Haim Efime Boris Lipnitzki (or Lipnitzky) was born into a Jewish family in Oster, in Chernihiv Province of the Russian Empire (now Ukraine) on 4 February 1887. He died in Paris on 6 July 1971, aged 84, and is buried in Pere Lachaise cemetery.

Photographer

Boris Lipnitzki (1920s) Benjamin Rabier
Boris Lipnitzki (c.1934) Olga Spessivtseva in ballet costume

Lipnitzki first worked for a photographer in Odessa, then opened his own studio in Pultusk. He arrived in Paris in the early 1920s. There, he established a studio at 40 rue du Colisée, where he photographed many of the artistic personalities of the 20th century from the 1920s-1960s, as well as picturing them in their own surroundings. His friendship with fashion designer Paul Poiret, with whom he would stay to photograph in Biarritz, provided an entrée into these circles.

His subjects included Maurice Ravel, René Hubert, Albert Camus, Blaise Cendrars,Jean Cocteau, Otto Preminger, Igor Strawinsky, Arthur Honegger,Leonid Massine, Serge Lifar, Paul Poiret, Coco Chanel, Olga Spessivtseva, Nyota Inyoka, Tamara Karsavina, Serge Gainsbourg, Les Six, Marc Chagall, Pablo Picasso, as well as Josephine Baker of whom in 1926 he made a famous series of nude photographs.

Lipnitzki was a stills photographer on Gance's Napoléon and caught more informal views of crew and actors relaxing, his pictures being used on the covers of the programs and displayed in cinemas, but despite assurances, he was not given credit for them.

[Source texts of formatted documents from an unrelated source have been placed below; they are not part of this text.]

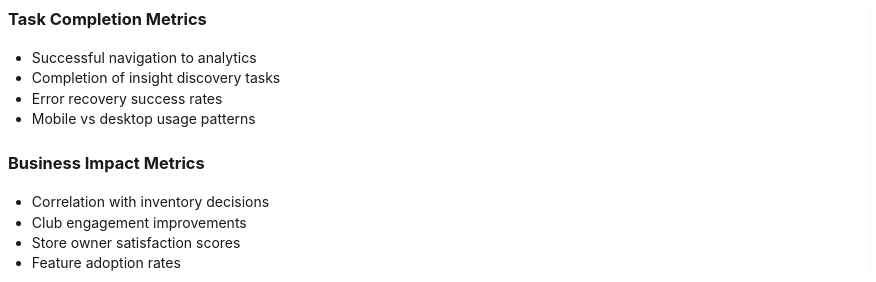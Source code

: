 ### Task Completion Metrics
- Successful navigation to analytics
- Completion of insight discovery tasks
- Error recovery success rates
- Mobile vs desktop usage patterns

### Business Impact Metrics
- Correlation with inventory decisions
- Club engagement improvements
- Store owner satisfaction scores
- Feature adoption rates
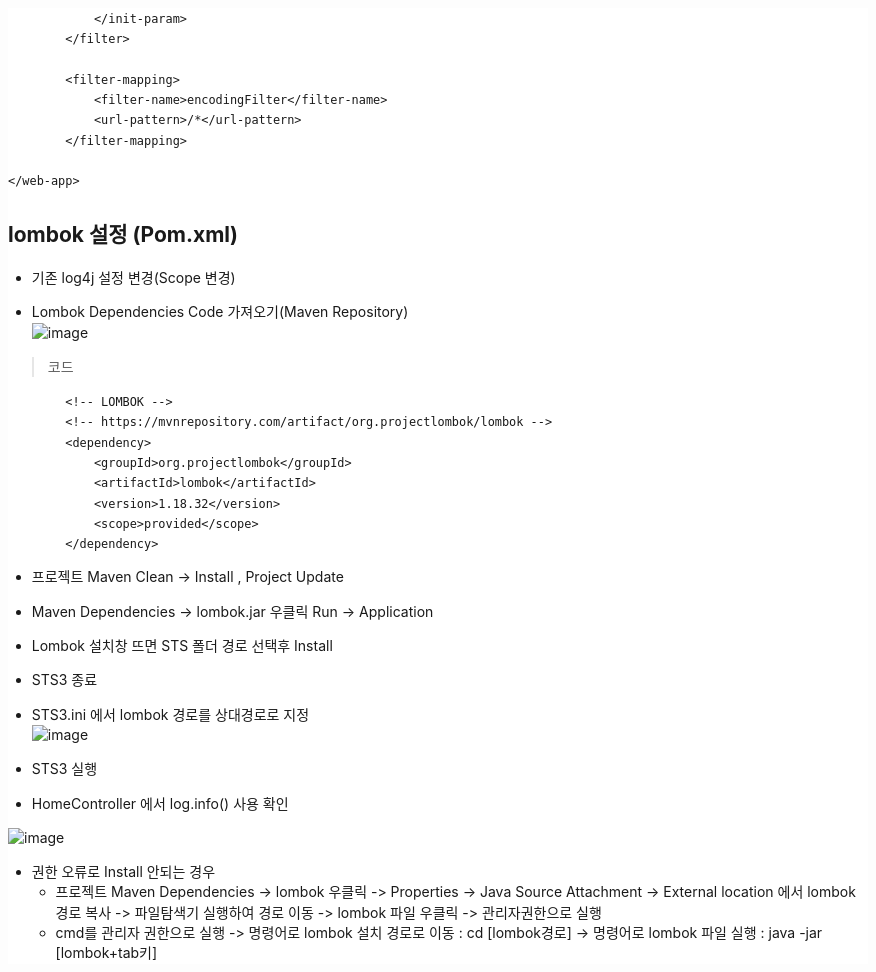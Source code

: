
 ```
			</init-param>
		</filter>
		
		<filter-mapping>
			<filter-name>encodingFilter</filter-name>
			<url-pattern>/*</url-pattern>
		</filter-mapping>
		
</web-app>

```


lombok 설정 (Pom.xml)
---
- 기존 log4j 설정 변경(Scope 변경)<br>

- Lombok Dependencies Code 가져오기(Maven Repository)<br>
![image](https://github.com/silverywaves/IT_ACADEMY/assets/155939946/6c85bddd-5042-407c-896d-e6d62e786500)

> 코드<br>
```
		<!-- LOMBOK -->
		<!-- https://mvnrepository.com/artifact/org.projectlombok/lombok -->
		<dependency>
		    <groupId>org.projectlombok</groupId>
		    <artifactId>lombok</artifactId>
		    <version>1.18.32</version>
		    <scope>provided</scope>
		</dependency>
```

- 프로젝트 Maven Clean -> Install , Project Update
- Maven Dependencies -> lombok.jar 우클릭 Run -> Application
- Lombok 설치창 뜨면 STS 폴더 경로 선택후 Install
- STS3 종료
- STS3.ini 에서 lombok 경로를 상대경로로 지정<br>
![image](https://github.com/silverywaves/IT_ACADEMY/assets/155939946/3b112c02-78a9-4095-a657-042f3863d715)

- STS3 실행
- HomeController 에서 log.info() 사용 확인<br>




![image](https://github.com/silverywaves/IT_ACADEMY/assets/155939946/eace2143-1043-4d69-a8cf-aac986ef99a1)
- 권한 오류로 Install 안되는 경우 
  - 프로젝트 Maven Dependencies -> lombok 우클릭 -> Properties -> Java Source Attachment -> External location 에서 lombok 경로 복사
	-> 파일탐색기 실행하여 경로 이동 -> lombok 파일 우클릭 -> 관리자권한으로 실행
  - cmd를 관리자 권한으로 실행 -> 명령어로 lombok 설치 경로로 이동 : cd [lombok경로] -> 명령어로 lombok 파일 실행 : java -jar [lombok+tab키]<br>


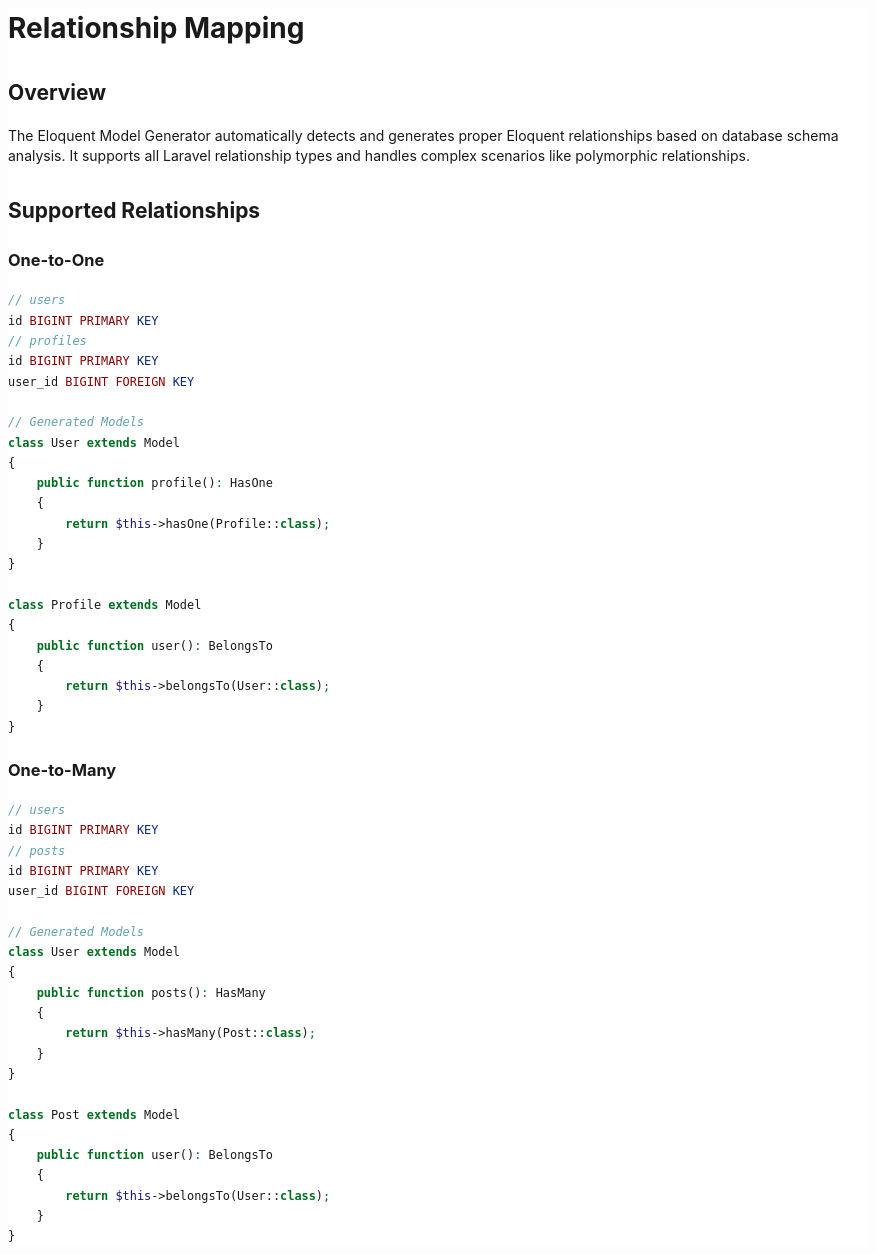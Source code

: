 # Relationship Mapping

## Overview

The Eloquent Model Generator automatically detects and generates proper Eloquent relationships based on database schema analysis. It supports all Laravel relationship types and handles complex scenarios like polymorphic relationships.

## Supported Relationships

### One-to-One
```php
// users
id BIGINT PRIMARY KEY
// profiles
id BIGINT PRIMARY KEY
user_id BIGINT FOREIGN KEY

// Generated Models
class User extends Model
{
    public function profile(): HasOne
    {
        return $this->hasOne(Profile::class);
    }
}

class Profile extends Model
{
    public function user(): BelongsTo
    {
        return $this->belongsTo(User::class);
    }
}
```

### One-to-Many
```php
// users
id BIGINT PRIMARY KEY
// posts
id BIGINT PRIMARY KEY
user_id BIGINT FOREIGN KEY

// Generated Models
class User extends Model
{
    public function posts(): HasMany
    {
        return $this->hasMany(Post::class);
    }
}

class Post extends Model
{
    public function user(): BelongsTo
    {
        return $this->belongsTo(User::class);
    }
}
```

A trial followed in the Seine tribunal and the producer of the film was ordered to pay 30,000 francs (about US$16000 in 2010) to Lipnitzki. The industry publication Le Photographe called attention to this as a precedent in French copyright law. He also recorded many major ballet performances and made studio portraits of dancers.

Photographs by Lipnitski were published in Femina, The Paris Times, Paris-Alger magazine, Les Modes, La Vie parisienne, Chantecler revue, Vogue (Paris), L'Atlantique, Paris-soir, La Femme de France, Être belle, Le Photographe, Le Point, Adam: revue des modes masculines en France et à l'étranger, Ambiance, Comoedia, Claudine, Le Monde illustré, L'Art musical, Bravo, Le Petit journal, Le Théâtre et Comœdia illustré and others.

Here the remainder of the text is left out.